[What is required]
Could the data below please be reproduced word for word, without the pictures?

------ Records provided

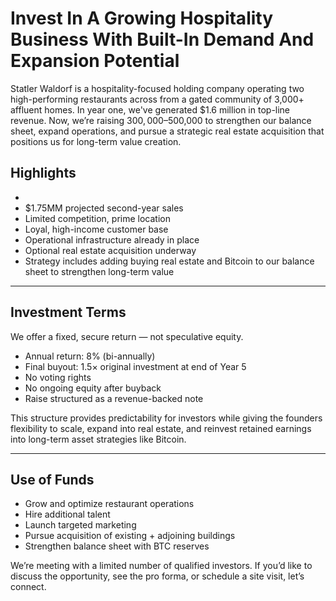 # Invest In A Growing Hospitality Business With Built-In Demand And Expansion Potential

Statler Waldorf is a hospitality-focused holding company operating two high-performing restaurants across from a gated community of 3,000+ affluent homes. In year one, we've generated $1.6 million in top-line revenue. Now, we’re raising $300,000–$500,000 to strengthen our balance sheet, expand operations, and pursue a strategic real estate acquisition that positions us for long-term value creation.

## Highlights

- 
- $1.75MM projected second-year sales
- Limited competition, prime location
- Loyal, high-income customer base
- Operational infrastructure already in place
- Optional real estate acquisition underway
- Strategy includes adding buying real estate and Bitcoin to our balance sheet to strengthen long-term value

---

## Investment Terms
We offer a fixed, secure return — not speculative equity.

- Annual return: 8% (bi-annually)
- Final buyout: 1.5× original investment at end of Year 5
- No voting rights
- No ongoing equity after buyback
- Raise structured as a revenue-backed note

This structure provides predictability for investors while giving the founders flexibility to scale, expand into real estate, and reinvest retained earnings into long-term asset strategies like Bitcoin.

---

## Use of Funds

- Grow and optimize restaurant operations
- Hire additional talent
- Launch targeted marketing
- Pursue acquisition of existing + adjoining buildings
- Strengthen balance sheet with BTC reserves

We’re meeting with a limited number of qualified investors. If you’d like to discuss the opportunity, see the pro forma, or schedule a site visit, let’s connect.
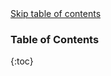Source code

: <div class="relative">
    <a href="#toc-skipped" id="skip-toc" class="screen-reader-only">Skip table of contents</a>
</div>

<h3 id="table-of-contents">Table of Contents</h3>

{:toc}

<div id="toc-skipped"></div>
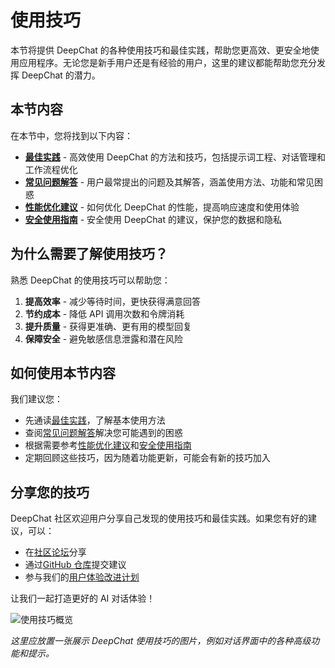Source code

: # 使用技巧

本节将提供 DeepChat 的各种使用技巧和最佳实践，帮助您更高效、更安全地使用应用程序。无论您是新手用户还是有经验的用户，这里的建议都能帮助您充分发挥 DeepChat 的潜力。

## 本节内容

在本节中，您将找到以下内容：

- **[最佳实践](./best-practices.md)** - 高效使用 DeepChat 的方法和技巧，包括提示词工程、对话管理和工作流程优化
- **[常见问题解答](./faq.md)** - 用户最常提出的问题及其解答，涵盖使用方法、功能和常见困惑
- **[性能优化建议](./optimization.md)** - 如何优化 DeepChat 的性能，提高响应速度和使用体验
- **[安全使用指南](./security.md)** - 安全使用 DeepChat 的建议，保护您的数据和隐私

## 为什么需要了解使用技巧？

熟悉 DeepChat 的使用技巧可以帮助您：

1. **提高效率** - 减少等待时间，更快获得满意回答
2. **节约成本** - 降低 API 调用次数和令牌消耗
3. **提升质量** - 获得更准确、更有用的模型回复
4. **保障安全** - 避免敏感信息泄露和潜在风险

## 如何使用本节内容

我们建议您：

- 先通读[最佳实践](./best-practices.md)，了解基本使用方法
- 查阅[常见问题解答](./faq.md)解决您可能遇到的困惑
- 根据需要参考[性能优化建议](./optimization.md)和[安全使用指南](./security.md)
- 定期回顾这些技巧，因为随着功能更新，可能会有新的技巧加入

## 分享您的技巧

DeepChat 社区欢迎用户分享自己发现的使用技巧和最佳实践。如果您有好的建议，可以：

- 在[社区论坛](https://deepchat.thinkinai.xyz/community)分享
- 通过[GitHub 仓库](https://github.com/thinkinai/deepchat)提交建议
- 参与我们的[用户体验改进计划](https://deepchat.thinkinai.xyz/contribute)

让我们一起打造更好的 AI 对话体验！

![使用技巧概览](https://deepchat.thinkinai.xyz/chat-screenshot.png)

*这里应放置一张展示 DeepChat 使用技巧的图片，例如对话界面中的各种高级功能和提示。* 
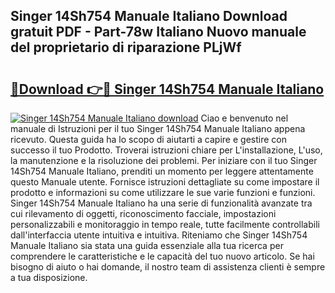 ## Singer 14Sh754 Manuale Italiano Download gratuit PDF - Part-78w Italiano Nuovo manuale del proprietario di riparazione PLjWf

# <h2><a href="http://dfcn42.blite.top/?on=Singer+14Sh754+Manuale+Italiano">🔗Download 👉🔴 Singer 14Sh754 Manuale Italiano</a></h2>

[![Singer 14Sh754 Manuale Italiano download](https://i.imgur.com/lujVjoI.png)](http://dfcn42.blite.top/?on=Singer+14Sh754+Manuale+Italiano)
Ciao e benvenuto nel manuale di Istruzioni per il tuo Singer 14Sh754 Manuale Italiano appena ricevuto. Questa guida ha lo scopo di aiutarti a capire e gestire con successo il tuo Prodotto. Troverai istruzioni chiare per L'installazione, L'uso, la manutenzione e la risoluzione dei problemi. Per iniziare con il tuo Singer 14Sh754 Manuale Italiano, prenditi un momento per leggere attentamente questo Manuale utente. Fornisce istruzioni dettagliate su come impostare il prodotto e informazioni su come utilizzare le sue varie funzioni e funzioni. Singer 14Sh754 Manuale Italiano ha una serie di funzionalità avanzate tra cui rilevamento di oggetti, riconoscimento facciale, impostazioni personalizzabili e monitoraggio in tempo reale, tutte facilmente controllabili dall'interfaccia utente intuitiva e intuitiva. Riteniamo che Singer 14Sh754 Manuale Italiano sia stata una guida essenziale alla tua ricerca per comprendere le caratteristiche e le capacità del tuo nuovo articolo. Se hai bisogno di aiuto o hai domande, il nostro team di assistenza clienti è sempre a tua disposizione.
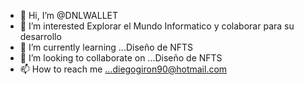 - 👋 Hi, I’m @DNLWALLET
- 👀 I’m interested Explorar el Mundo Informatico y colaborar para su desarrollo
- 🌱 I’m currently learning ...Diseño de NFTS
- 💞️ I’m looking to collaborate on ...Diseño de NFTS
- 📫 How to reach me ...diegogiron90@hotmail.com

<!---
DNLWALLET/DNLWALLET is a ✨ special ✨ repository because its `README.md` (this file) appears on your GitHub profile.
You can click the Preview link to take a look at your changes.
--->
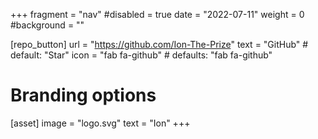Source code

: +++
fragment = "nav"
#disabled = true
date = "2022-07-11"
weight = 0
#background = ""

[repo_button]
  url = "https://github.com/Ion-The-Prize"
  text = "GitHub" # default: "Star"
  icon = "fab fa-github" # defaults: "fab fa-github"

# Branding options
[asset]
  image = "logo.svg"
  text = "Ion"
+++
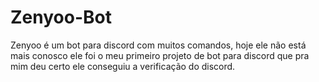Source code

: # Zenyoo-Bot
Zenyoo é um bot para discord com muitos comandos, hoje ele não está mais conosco ele foi o meu primeiro projeto de bot para discord que pra mim deu certo ele conseguiu a verificação do discord.
# 
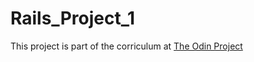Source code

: # Rails_Project_1
This project is part of the corriculum at [The Odin Project](http://www.theodinproject.com/web-development-101/ruby-on-rails?ref=lnav)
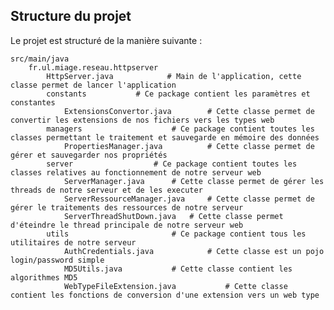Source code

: ## Structure du projet

Le projet est structuré de la manière suivante :

	src/main/java
		fr.ul.miage.reseau.httpserver
			HttpServer.java            # Main de l'application, cette classe permet de lancer l'application
		    constants			# Ce package contient les paramètres et constantes
		    	ExtensionsConvertor.java		# Cette classe permet de convertir les extensions de nos fichiers vers les types web
		    managers					# Ce package contient toutes les classes permettant le traitement et sauvegarde en mémoire des données
		    	PropertiesManager.java			# Cette classe permet de gérer et sauvegarder nos propriétés
		    server					# Ce package contient toutes les classes relatives au fonctionnement de notre serveur web
		    	ServerManager.java		# Cette classe permet de gérer les threads de notre serveur et de les executer
		    	ServerRessourceManager.java		# Cette classe permet de gérer le traitements des ressources de notre serveur
		    	ServerThreadShutDown.java	# Cette classe permet d'éteindre le thread principale de notre serveur web
		    utils						# Ce package contient tous les utilitaires de notre serveur
		    	AuthCredentials.java			# Cette classe est un pojo login/password simple
		    	MD5Utils.java			# Cette classe contient les algorithmes MD5
		    	WebTypeFileExtension.java			# Cette classe contient les fonctions de conversion d'une extension vers un web type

------------

[Answer area]
 # Invest In A Growing Hospitality Business With Built-In Demand And Expansion Potential

Statler Waldorf is a hospitality-focused holding company operating two high-performing restaurants across from a gated community of 3,000+ affluent homes. In year one, we've generated $1.6 million in top-line revenue. Now, we’re raising $300,000–$500,000 to strengthen our balance sheet, expand operations, and pursue a strategic real estate acquisition that positions us for long-term value creation.

## Highlights

- 
- $1.75MM projected second-year sales
- Limited competition, prime location
- Loyal, high-income customer base
- Operational infrastructure already in place
- Optional real estate acquisition underway
- Strategy includes adding buying real estate and Bitcoin to our balance sheet to strengthen long-term value

---

## Investment Terms
We offer a fixed, secure return — not speculative equity.

- Annual return: 8% (bi-annually)
- Final buyout: 1.5× original investment at end of Year 5
- No voting rights
- No ongoing equity after buyback
- Raise structured as a revenue-backed note

This structure provides predictability for investors while giving the founders flexibility to scale, expand into real estate, and reinvest retained earnings into long-term asset strategies like Bitcoin.

---

## Use of Funds

- Grow and optimize restaurant operations
- Hire additional talent
- Launch targeted marketing
- Pursue acquisition of existing + adjoining buildings
- Strengthen balance sheet with BTC reserves

We’re meeting with a limited number of qualified investors. If you’d like to discuss the opportunity, see the pro forma, or schedule a site visit, let’s connect.
Source code

: <div class="relative">
    <a href="#toc-skipped" id="skip-toc" class="screen-reader-only">Skip table of contents</a>
</div>

<h3 id="table-of-contents">Table of Contents</h3>

{:toc}

<div id="toc-skipped"></div>
Source code

: # 使用技巧

本节将提供 DeepChat 的各种使用技巧和最佳实践，帮助您更高效、更安全地使用应用程序。无论您是新手用户还是有经验的用户，这里的建议都能帮助您充分发挥 DeepChat 的潜力。

## 本节内容

在本节中，您将找到以下内容：

- **[最佳实践](./best-practices.md)** - 高效使用 DeepChat 的方法和技巧，包括提示词工程、对话管理和工作流程优化
- **[常见问题解答](./faq.md)** - 用户最常提出的问题及其解答，涵盖使用方法、功能和常见困惑
- **[性能优化建议](./optimization.md)** - 如何优化 DeepChat 的性能，提高响应速度和使用体验
- **[安全使用指南](./security.md)** - 安全使用 DeepChat 的建议，保护您的数据和隐私

## 为什么需要了解使用技巧？

熟悉 DeepChat 的使用技巧可以帮助您：

1. **提高效率** - 减少等待时间，更快获得满意回答
2. **节约成本** - 降低 API 调用次数和令牌消耗
3. **提升质量** - 获得更准确、更有用的模型回复
4. **保障安全** - 避免敏感信息泄露和潜在风险

## 如何使用本节内容

我们建议您：

- 先通读[最佳实践](./best-practices.md)，了解基本使用方法
- 查阅[常见问题解答](./faq.md)解决您可能遇到的困惑
- 根据需要参考[性能优化建议](./optimization.md)和[安全使用指南](./security.md)
- 定期回顾这些技巧，因为随着功能更新，可能会有新的技巧加入

## 分享您的技巧

DeepChat 社区欢迎用户分享自己发现的使用技巧和最佳实践。如果您有好的建议，可以：

- 在[社区论坛](https://deepchat.thinkinai.xyz/community)分享
- 通过[GitHub 仓库](https://github.com/thinkinai/deepchat)提交建议
- 参与我们的[用户体验改进计划](https://deepchat.thinkinai.xyz/contribute)

让我们一起打造更好的 AI 对话体验！

![使用技巧概览](https://deepchat.thinkinai.xyz/chat-screenshot.png)

*这里应放置一张展示 DeepChat 使用技巧的图片，例如对话界面中的各种高级功能和提示。* 
 ## Singer 14Sh754 Manuale Italiano Download gratuit PDF - Part-78w Italiano Nuovo manuale del proprietario di riparazione PLjWf

# <h2><a href="http://dfcn42.blite.top/?on=Singer+14Sh754+Manuale+Italiano">🔗Download 👉🔴 Singer 14Sh754 Manuale Italiano</a></h2>

[![Singer 14Sh754 Manuale Italiano download](https://i.imgur.com/lujVjoI.png)](http://dfcn42.blite.top/?on=Singer+14Sh754+Manuale+Italiano)
Ciao e benvenuto nel manuale di Istruzioni per il tuo Singer 14Sh754 Manuale Italiano appena ricevuto. Questa guida ha lo scopo di aiutarti a capire e gestire con successo il tuo Prodotto. Troverai istruzioni chiare per L'installazione, L'uso, la manutenzione e la risoluzione dei problemi. Per iniziare con il tuo Singer 14Sh754 Manuale Italiano, prenditi un momento per leggere attentamente questo Manuale utente. Fornisce istruzioni dettagliate su come impostare il prodotto e informazioni su come utilizzare le sue varie funzioni e funzioni. Singer 14Sh754 Manuale Italiano ha una serie di funzionalità avanzate tra cui rilevamento di oggetti, riconoscimento facciale, impostazioni personalizzabili e monitoraggio in tempo reale, tutte facilmente controllabili dall'interfaccia utente intuitiva e intuitiva. Riteniamo che Singer 14Sh754 Manuale Italiano sia stata una guida essenziale alla tua ricerca per comprendere le caratteristiche e le capacità del tuo nuovo articolo. Se hai bisogno di aiuto o hai domande, il nostro team di assistenza clienti è sempre a tua disposizione.
 - 👋 Hi, I’m @DNLWALLET
- 👀 I’m interested Explorar el Mundo Informatico y colaborar para su desarrollo
- 🌱 I’m currently learning ...Diseño de NFTS
- 💞️ I’m looking to collaborate on ...Diseño de NFTS
- 📫 How to reach me ...diegogiron90@hotmail.com

<!---
DNLWALLET/DNLWALLET is a ✨ special ✨ repository because its `README.md` (this file) appears on your GitHub profile.
You can click the Preview link to take a look at your changes.
--->
Source code

: +++
fragment = "nav"
#disabled = true
date = "2022-07-11"
weight = 0
#background = ""

[repo_button]
  url = "https://github.com/Ion-The-Prize"
  text = "GitHub" # default: "Star"
  icon = "fab fa-github" # defaults: "fab fa-github"

# Branding options
[asset]
  image = "logo.svg"
  text = "Ion"
+++
Source code

: # Zenyoo-Bot
Zenyoo é um bot para discord com muitos comandos, hoje ele não está mais conosco ele foi o meu primeiro projeto de bot para discord que pra mim deu certo ele conseguiu a verificação do discord.
# 
Source code

: # Rails_Project_1
This project is part of the corriculum at [The Odin Project](http://www.theodinproject.com/web-development-101/ruby-on-rails?ref=lnav)
Source code

: ## Structure du projet

Le projet est structuré de la manière suivante :

	src/main/java
		fr.ul.miage.reseau.httpserver
			HttpServer.java            # Main de l'application, cette classe permet de lancer l'application
		    constants			# Ce package contient les paramètres et constantes
		    	ExtensionsConvertor.java		# Cette classe permet de convertir les extensions de nos fichiers vers les types web
		    managers					# Ce package contient toutes les classes permettant le traitement et sauvegarde en mémoire des données
		    	PropertiesManager.java			# Cette classe permet de gérer et sauvegarder nos propriétés
		    server					# Ce package contient toutes les classes relatives au fonctionnement de notre serveur web
		    	ServerManager.java		# Cette classe permet de gérer les threads de notre serveur et de les executer
		    	ServerRessourceManager.java		# Cette classe permet de gérer le traitements des ressources de notre serveur
		    	ServerThreadShutDown.java	# Cette classe permet d'éteindre le thread principale de notre serveur web
		    utils						# Ce package contient tous les utilitaires de notre serveur
		    	AuthCredentials.java			# Cette classe est un pojo login/password simple
		    	MD5Utils.java			# Cette classe contient les algorithmes MD5
		    	WebTypeFileExtension.java			# Cette classe contient les fonctions de conversion d'une extension vers un web type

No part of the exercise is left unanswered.